THE INPUT:

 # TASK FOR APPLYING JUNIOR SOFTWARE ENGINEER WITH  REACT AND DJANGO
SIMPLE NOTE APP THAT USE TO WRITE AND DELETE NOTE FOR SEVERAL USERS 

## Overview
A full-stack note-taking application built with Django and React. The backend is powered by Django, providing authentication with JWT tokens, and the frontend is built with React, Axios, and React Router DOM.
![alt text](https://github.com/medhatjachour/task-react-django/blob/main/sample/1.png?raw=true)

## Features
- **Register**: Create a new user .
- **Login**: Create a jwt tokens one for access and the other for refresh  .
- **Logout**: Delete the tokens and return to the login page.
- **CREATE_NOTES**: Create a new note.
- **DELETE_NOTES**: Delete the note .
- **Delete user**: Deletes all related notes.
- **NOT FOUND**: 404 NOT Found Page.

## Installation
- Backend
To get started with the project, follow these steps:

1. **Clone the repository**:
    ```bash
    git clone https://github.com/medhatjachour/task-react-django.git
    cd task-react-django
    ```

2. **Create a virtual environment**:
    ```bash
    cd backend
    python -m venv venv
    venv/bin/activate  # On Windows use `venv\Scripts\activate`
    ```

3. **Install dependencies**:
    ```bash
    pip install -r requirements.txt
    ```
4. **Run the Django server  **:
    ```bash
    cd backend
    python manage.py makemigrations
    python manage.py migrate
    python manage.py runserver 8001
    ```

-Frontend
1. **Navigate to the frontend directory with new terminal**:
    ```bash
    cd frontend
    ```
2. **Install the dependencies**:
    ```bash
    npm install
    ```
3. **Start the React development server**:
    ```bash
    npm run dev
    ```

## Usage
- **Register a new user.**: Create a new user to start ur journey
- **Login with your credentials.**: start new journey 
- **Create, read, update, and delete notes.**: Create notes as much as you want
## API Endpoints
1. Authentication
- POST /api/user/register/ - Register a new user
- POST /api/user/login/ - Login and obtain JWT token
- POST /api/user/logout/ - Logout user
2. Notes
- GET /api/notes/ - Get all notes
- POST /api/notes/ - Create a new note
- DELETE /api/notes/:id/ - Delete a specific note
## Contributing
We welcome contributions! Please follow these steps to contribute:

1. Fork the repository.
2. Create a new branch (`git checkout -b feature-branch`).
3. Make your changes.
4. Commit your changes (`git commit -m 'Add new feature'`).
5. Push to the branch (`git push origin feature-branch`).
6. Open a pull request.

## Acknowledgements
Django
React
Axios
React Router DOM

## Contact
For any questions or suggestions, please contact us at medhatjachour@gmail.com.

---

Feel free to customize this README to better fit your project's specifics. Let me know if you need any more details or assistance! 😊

PROBLEM REQUIREMENTS: In the data above, retype exactly and only the lines between the one holding "4. **Run the" and the one holding "- POST /api/user/register/", inclusive.

TASK RESULT:
4. **Run the Django server  **:
    ```bash
    cd backend
    python manage.py makemigrations
    python manage.py migrate
    python manage.py runserver 8001
    ```

-Frontend
1. **Navigate to the frontend directory with new terminal**:
    ```bash
    cd frontend
    ```
2. **Install the dependencies**:
    ```bash
    npm install
    ```
3. **Start the React development server**:
    ```bash
    npm run dev
    ```

## Usage
- **Register a new user.**: Create a new user to start ur journey
- **Login with your credentials.**: start new journey 
- **Create, read, update, and delete notes.**: Create notes as much as you want
## API Endpoints
1. Authentication
- POST /api/user/register/ - Register a new user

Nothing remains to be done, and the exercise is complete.